My Research

I set up this page while I was a PhD candidate in Religion and Culture at Wilfrid Laurier University in Waterloo, Ontario. My dissertation is called "You Can't Go to Zion With a Carnal Mind: Slackness and Culture in the Music of King Yellowman." It is a critical biography of Yellowman based on field research in Jamaica, Canada and the United States.

 

Abstract

Jamaican deejay Yellowman is best known for “slackness”: lyrics centred on masculine heterosexual potency, sexist objectification of women and graphic sexual narratives. Yet a deeper look at Yellowman’s life and recorded output suggests that when his slackness is read in the context of Afro-Jamaican culture, reggae history and his Rastafarian faith, a more complex interpretation of his slackness is needed. This study will draw on Carolyn Cooper’s (2001) theory that slackness is a “metaphorical revolt against law and order, an undermining of consensual standards of decency” (p. 141). Whereas the term “culture” is used in reggae to depict music that is Afrocentric, Rasta-inspired and socially conscious, and is normally seen as the antithesis of slackness, I suggest that for Yellowman, the slack / culture dichotomy is eroded when slackness becomes part of the religious repertoire of resistance against mainstream Jamaican society.

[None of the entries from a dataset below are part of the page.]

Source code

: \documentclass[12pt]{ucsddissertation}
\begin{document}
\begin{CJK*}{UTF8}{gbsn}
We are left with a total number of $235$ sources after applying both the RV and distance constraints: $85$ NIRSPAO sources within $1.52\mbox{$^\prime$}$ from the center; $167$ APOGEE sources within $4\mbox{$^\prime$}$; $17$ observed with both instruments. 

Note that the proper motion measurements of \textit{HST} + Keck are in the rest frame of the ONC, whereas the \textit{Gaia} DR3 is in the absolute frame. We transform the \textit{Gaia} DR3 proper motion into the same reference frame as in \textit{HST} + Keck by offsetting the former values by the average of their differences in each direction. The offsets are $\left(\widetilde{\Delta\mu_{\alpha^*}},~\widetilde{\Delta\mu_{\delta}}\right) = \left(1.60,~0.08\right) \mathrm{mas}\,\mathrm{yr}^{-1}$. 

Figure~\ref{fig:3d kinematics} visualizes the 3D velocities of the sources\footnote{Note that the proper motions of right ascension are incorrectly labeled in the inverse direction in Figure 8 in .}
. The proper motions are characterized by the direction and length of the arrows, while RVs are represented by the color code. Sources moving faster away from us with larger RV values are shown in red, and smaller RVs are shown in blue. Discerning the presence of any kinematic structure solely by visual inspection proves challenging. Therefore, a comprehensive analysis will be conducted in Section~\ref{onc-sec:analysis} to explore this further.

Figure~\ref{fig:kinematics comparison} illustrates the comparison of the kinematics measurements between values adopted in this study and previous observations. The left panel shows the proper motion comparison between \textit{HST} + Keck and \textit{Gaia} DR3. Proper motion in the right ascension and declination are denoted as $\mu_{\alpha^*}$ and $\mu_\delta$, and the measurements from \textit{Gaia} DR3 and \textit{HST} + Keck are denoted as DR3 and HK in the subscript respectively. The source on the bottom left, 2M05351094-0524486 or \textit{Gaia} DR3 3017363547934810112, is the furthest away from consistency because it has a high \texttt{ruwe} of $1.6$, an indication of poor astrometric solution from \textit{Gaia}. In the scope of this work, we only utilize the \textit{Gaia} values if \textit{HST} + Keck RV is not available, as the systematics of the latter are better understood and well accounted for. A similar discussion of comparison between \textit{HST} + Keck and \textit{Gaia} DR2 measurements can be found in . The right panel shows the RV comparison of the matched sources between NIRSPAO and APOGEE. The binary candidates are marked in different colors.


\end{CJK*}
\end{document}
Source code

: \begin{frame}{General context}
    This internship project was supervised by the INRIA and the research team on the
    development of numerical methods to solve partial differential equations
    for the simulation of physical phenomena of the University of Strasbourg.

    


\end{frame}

            This dissertation is divided into two sections: a) an ethnographic case study based on Yellowman’s life and career, and b) four analytical chapters that offer itineraries to theorize slackness in Yellowman’s music. First, I argue that through slackness Yellowman subverted embedded Jamaican cultural notions of sexuality, gender, race, nationality and beauty by promoting the dundus (black albino) as sexually appealing, hyper-masculine and part of the imagined black nation. Second, I demonstrate how Yellowman’s sexual lyrics are an example of Obika Gray’s (2004) thesis that slackness was a conscious political project employed by the Jamaican poor to contest the normative values of dominant society. I also contest the neat binary used in reggae journalism that pits Yellowman and slackness against Bob Marley and culture. Third, I argue that Yellowman employs slackness for the purpose of moral regulation based on conservative Afro-Jamaican sexual morés and his understanding of Rastafarian morality. Finally, I situate Yellowman’s perforating of Christian dualistic ideas of carnal/spiritual in the Rastafarian Babylon/Zion binary and show how Afro-Caribbean religion has redefined Christian dualism using an Afrocentric body-positive ideology.